Bly was well out of reporting at the time of the Spanish-American War and the backlash against yellow journalism, but tumultuous life circumstances dragged her back into the profession. For a while, everything seemed to be going her way. After she and Seaman reconciled, he put the Manhattan mansion in her name, made her president of the Iron Clad Manufacturing Company, and willed her all his assets, so that when he died in 1904, her money problems finally seemed to be over.

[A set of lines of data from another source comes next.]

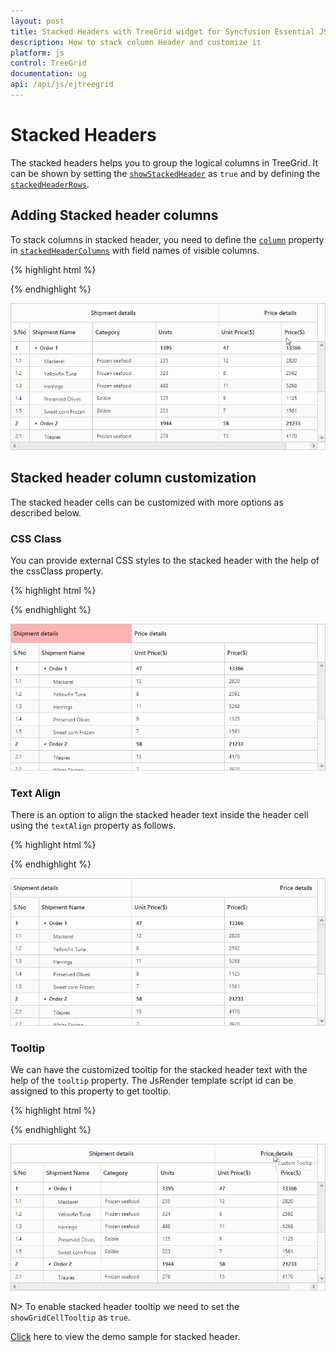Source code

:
 ```yaml
---
layout: post
title: Stacked Headers with TreeGrid widget for Syncfusion Essential JS
description: How to stack column Header and customize it
platform: js
control: TreeGrid
documentation: ug
api: /api/js/ejtreegrid
---
```

# Stacked Headers

The stacked headers helps you to group the logical columns in TreeGrid. It can be shown by setting the [`showStackedHeader`](https://help.syncfusion.com/api/js/ejtreegrid#members:showstackedheader "showStackedHeader") as `true` and by defining the [`stackedHeaderRows`](https://help.syncfusion.com/api/js/ejtreegrid#members:stackedheaderrows "stackedHeaderRows").

## Adding Stacked header columns

To stack columns in stacked header, you need to define the [`column`](https://help.syncfusion.com/api/js/ejtreegrid#members:stackedheaderrows-stackedheadercolumns-column "column") property in [`stackedHeaderColumns`](https://help.syncfusion.com/api/js/ejtreegrid#members:stackedheaderrows-stackedheadercolumns "stackedHeaderColumns") with field names of visible columns.

{% highlight html %}

<div id="treeGrid"></div> 
<script>
$("#treeGrid").ejTreeGrid({
    showStackedHeader: true,
    stackedHeaderRows: [{
            stackedHeaderColumns: [{
                    column: "ID,Name,category,units",
                    headerText: "Shipment details"
                },
                {
                    column: "unitPrice,price",
                    headerText: "Price details"
                }
            ]
        ]
    },
    columns: [{ field: "ID", headerText: "S.No", width: columnWidth },
              { field: "Name", headerText: "Shipment Name", isFrozen: true },
              { field: "category", headerText: "Category" },
              { field: "units", headerText: "Units" },
              { field: "unitPrice", headerText: "Unit Price($)" },
              { field: "price", headerText: "Price($)" }
             ]
});
</script> 

{% endhighlight %}

![](Stacked-header_images/Stacked-Header-img1.png)

## Stacked header column customization

The stacked header cells can be customized with more options as described below.

### CSS Class

You can provide external CSS styles to the stacked header with the help of the cssClass property.

{% highlight html %}

<style>
  .stack {
            background-color: #ffb3b3; 
        }
</style>

<div id="treeGrid"></div> 
<script>
$("#treeGrid").ejTreeGrid({
    showStackedHeader: true,
    stackedHeaderRows: [{
            stackedHeaderColumns: [{
                    column: "ID,Name,category,units",
                    headerText: "Shipment details",
		    cssClass: "stack"
                },
                {
                    column: "unitPrice,price",
                    headerText: "Price details"
                }
            ]
        ]
    },
});
</script> 

{% endhighlight %}

![](Stacked-header_images/Stacked-Header-img2.png)

### Text Align

There is an option to align the stacked header text inside the header cell using the `textAlign` property as follows.

{% highlight html %}
<div id="treeGrid"></div> 
<script>
$("#treeGrid").ejTreeGrid({
    showStackedHeader: true,
    stackedHeaderRows: [{
            stackedHeaderColumns: [{
                    column: "ID,Name,category,units",
                    headerText: "Shipment details",
		    textAlign:ej.TextAlign.Left 
                },
                {
                    column: "unitPrice,price",
                    headerText: "Price details",
		    textAlign: ej.TextAlign.Right 
                }
            ]
        ]
    },
});
</script> 

{% endhighlight %}

![](Stacked-header_images/Stacked-Header-img4.png)

### Tooltip

We can have the customized tooltip for the stacked header text with the help of the `tooltip` property. The JsRender template script id can be assigned to this property to get tooltip.

{% highlight html %}

<div id="treeGrid"></div> 
<script id="tooltip" type="text/x-jsrender">
        <div>Custom Tooltip</div>
</script>
<script>
$("#treeGrid").ejTreeGrid({
    showStackedHeader: true,
    stackedHeaderRows: [{
            stackedHeaderColumns: [{
                    column: "ID,Name,category,units",
                    headerText: "Shipment details",
		   
                },
                {
                    column: "unitPrice,price",
                    headerText: "Price details",
		    tooltip: "#tooltip" 
                }
            ]
        ]
    },
});
</script> 

{% endhighlight %}

![](Stacked-header_images/Stacked-Header-img3.png)

N>
To enable stacked header tooltip we need to set the `showGridCellTooltip` as `true`.

[Click](http://js.syncfusion.com/demos/web/#!/bootstrap/treegrid/columns/stackedheader) here to view the demo sample for stacked header.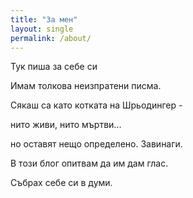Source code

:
 ```yaml
---
title: "За мен"
layout: single
permalink: /about/
---
```


<div class="poemKursiv">
<p>Тук пиша за себе си</p>
<p>Имам толкова неизпратени писма. </p>
<p>Сякаш са като котката на Шрьодингер -  </p>
<p>нито живи, нито мъртви...  </p>
<p>но оставят нещо определено. Завинаги. </p>

<p>В този блог опитвам да им дам глас.</p>
<p>Събрах себе си в думи.</p>
</div>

She attempted to parlay her energy and newspaper experience into running Iron Clad and a second business she launched, the American Steel Barrel Company, modernizing and innovating, adding electricity, acquiring patents, building modern offices. In factories, whose conditions she knew intimately from her journalism, Bly paid a salary rather than by the piece, installed showers with free towels, added a library and bowling alley. But the company was soon mired in financial scandal. The manager, chief cashier, and their allies had forged checks for up to $1.6 million dollars, draining Iron Clad to pay for gambling debts, saloon bills, a yacht. Creditors demanded repayment. During four long years of protracted legal battles, Bly fought for the company, an experience that turned her definitively into a suffragist, as she saw the only help men might offer women in business was the kind predators might offer prey. Iron Clad declared bankruptcy.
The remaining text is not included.